• _Directions for this task_
Extract each line from the entries below that has the string "email" in it.

• _Material shown_
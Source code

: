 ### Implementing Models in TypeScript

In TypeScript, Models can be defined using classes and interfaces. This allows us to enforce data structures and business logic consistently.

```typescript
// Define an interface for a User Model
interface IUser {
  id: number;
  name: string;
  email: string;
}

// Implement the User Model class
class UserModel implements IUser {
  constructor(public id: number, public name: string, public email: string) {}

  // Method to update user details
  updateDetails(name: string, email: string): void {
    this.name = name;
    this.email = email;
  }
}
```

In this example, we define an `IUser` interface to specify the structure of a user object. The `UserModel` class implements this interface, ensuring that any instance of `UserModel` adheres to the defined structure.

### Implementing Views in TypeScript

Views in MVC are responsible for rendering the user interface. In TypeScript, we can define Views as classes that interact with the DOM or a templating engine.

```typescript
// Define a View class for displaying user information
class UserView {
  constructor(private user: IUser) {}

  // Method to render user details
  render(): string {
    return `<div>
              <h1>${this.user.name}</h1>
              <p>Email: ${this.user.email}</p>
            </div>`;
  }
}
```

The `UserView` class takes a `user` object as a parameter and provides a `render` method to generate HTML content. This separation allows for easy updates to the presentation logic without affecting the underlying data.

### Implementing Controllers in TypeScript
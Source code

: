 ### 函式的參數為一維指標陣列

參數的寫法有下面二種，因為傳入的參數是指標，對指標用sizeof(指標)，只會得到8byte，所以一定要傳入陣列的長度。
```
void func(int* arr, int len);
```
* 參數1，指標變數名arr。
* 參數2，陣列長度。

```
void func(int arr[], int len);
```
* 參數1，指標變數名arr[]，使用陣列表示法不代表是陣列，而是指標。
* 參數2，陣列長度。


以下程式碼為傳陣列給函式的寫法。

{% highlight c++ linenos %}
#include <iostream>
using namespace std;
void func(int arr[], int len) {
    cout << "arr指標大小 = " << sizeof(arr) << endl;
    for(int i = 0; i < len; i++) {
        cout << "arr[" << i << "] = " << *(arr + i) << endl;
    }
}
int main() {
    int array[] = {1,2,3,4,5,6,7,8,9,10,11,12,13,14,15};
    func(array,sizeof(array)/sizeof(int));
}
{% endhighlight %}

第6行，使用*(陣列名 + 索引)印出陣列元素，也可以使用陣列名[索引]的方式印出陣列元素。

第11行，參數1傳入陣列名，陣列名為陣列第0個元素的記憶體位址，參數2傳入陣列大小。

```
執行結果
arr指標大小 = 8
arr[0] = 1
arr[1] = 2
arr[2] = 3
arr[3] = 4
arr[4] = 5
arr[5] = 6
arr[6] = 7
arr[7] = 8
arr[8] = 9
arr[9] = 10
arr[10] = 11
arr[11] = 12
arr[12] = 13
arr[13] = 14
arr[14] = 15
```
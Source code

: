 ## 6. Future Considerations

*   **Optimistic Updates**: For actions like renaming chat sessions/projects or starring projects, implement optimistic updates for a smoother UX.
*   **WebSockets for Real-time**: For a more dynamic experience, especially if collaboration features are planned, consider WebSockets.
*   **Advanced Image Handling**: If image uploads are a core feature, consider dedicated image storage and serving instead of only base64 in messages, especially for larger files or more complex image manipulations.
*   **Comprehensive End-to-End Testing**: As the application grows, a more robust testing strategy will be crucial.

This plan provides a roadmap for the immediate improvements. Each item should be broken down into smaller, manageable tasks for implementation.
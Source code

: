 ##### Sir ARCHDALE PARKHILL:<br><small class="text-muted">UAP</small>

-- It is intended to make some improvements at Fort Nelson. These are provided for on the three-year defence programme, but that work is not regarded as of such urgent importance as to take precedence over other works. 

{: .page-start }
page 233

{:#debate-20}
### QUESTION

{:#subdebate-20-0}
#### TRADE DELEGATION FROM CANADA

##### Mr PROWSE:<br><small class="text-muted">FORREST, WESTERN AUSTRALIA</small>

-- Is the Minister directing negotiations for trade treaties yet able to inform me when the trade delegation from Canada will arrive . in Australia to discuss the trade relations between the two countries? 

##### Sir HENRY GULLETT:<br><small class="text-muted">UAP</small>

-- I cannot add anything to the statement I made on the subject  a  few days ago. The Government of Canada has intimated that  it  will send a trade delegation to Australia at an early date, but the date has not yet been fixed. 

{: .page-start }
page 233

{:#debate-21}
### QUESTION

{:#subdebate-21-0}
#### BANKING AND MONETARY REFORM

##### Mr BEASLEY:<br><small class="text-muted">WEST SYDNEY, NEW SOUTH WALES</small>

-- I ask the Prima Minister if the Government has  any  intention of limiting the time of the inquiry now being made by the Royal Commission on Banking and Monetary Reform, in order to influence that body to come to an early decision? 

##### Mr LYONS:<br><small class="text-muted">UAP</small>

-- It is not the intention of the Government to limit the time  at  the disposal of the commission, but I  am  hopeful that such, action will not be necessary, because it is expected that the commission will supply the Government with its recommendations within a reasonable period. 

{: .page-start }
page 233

...

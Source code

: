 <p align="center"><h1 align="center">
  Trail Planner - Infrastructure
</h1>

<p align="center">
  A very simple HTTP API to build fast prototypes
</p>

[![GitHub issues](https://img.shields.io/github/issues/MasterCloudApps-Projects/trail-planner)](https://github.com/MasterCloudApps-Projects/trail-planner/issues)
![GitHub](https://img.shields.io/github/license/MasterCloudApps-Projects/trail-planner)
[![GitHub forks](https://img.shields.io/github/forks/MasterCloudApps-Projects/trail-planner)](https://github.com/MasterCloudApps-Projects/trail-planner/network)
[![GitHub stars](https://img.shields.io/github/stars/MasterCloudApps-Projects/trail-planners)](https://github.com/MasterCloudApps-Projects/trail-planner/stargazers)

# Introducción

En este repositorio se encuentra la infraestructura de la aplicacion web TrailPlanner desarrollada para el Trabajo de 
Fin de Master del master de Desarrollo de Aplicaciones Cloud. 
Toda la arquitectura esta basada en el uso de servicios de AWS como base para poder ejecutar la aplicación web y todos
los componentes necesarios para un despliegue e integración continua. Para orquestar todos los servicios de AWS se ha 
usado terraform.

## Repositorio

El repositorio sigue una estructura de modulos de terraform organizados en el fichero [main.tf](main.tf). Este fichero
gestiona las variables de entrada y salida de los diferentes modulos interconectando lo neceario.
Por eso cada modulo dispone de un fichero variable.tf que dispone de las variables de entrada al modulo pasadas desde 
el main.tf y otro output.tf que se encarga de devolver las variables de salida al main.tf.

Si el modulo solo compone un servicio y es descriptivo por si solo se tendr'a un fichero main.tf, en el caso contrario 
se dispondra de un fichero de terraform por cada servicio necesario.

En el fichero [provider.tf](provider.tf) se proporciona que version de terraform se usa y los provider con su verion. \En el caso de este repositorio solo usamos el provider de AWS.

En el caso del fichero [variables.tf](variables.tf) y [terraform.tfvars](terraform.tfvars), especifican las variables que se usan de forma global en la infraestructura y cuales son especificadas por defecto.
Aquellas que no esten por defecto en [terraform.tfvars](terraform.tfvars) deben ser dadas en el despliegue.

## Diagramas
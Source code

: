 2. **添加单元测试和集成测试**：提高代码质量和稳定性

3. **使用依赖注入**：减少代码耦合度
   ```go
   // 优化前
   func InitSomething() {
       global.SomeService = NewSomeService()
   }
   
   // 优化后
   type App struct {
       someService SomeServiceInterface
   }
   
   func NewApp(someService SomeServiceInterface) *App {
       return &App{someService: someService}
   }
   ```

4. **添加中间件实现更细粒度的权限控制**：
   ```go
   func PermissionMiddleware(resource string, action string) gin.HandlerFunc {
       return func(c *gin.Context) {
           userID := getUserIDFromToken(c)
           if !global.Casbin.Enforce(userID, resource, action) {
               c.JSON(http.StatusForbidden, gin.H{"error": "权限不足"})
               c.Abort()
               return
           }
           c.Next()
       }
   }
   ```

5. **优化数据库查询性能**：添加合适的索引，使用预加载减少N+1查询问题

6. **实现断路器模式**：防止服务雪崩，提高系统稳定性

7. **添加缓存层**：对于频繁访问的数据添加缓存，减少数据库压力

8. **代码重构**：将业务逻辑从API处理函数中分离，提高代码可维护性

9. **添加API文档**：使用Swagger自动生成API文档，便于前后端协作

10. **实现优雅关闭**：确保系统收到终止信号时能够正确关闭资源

• _Problem solution_
  email: string;
  constructor(public id: number, public name: string, public email: string) {}
  updateDetails(name: string, email: string): void {
    this.email = email;
              <p>Email: ${this.user.email}</p>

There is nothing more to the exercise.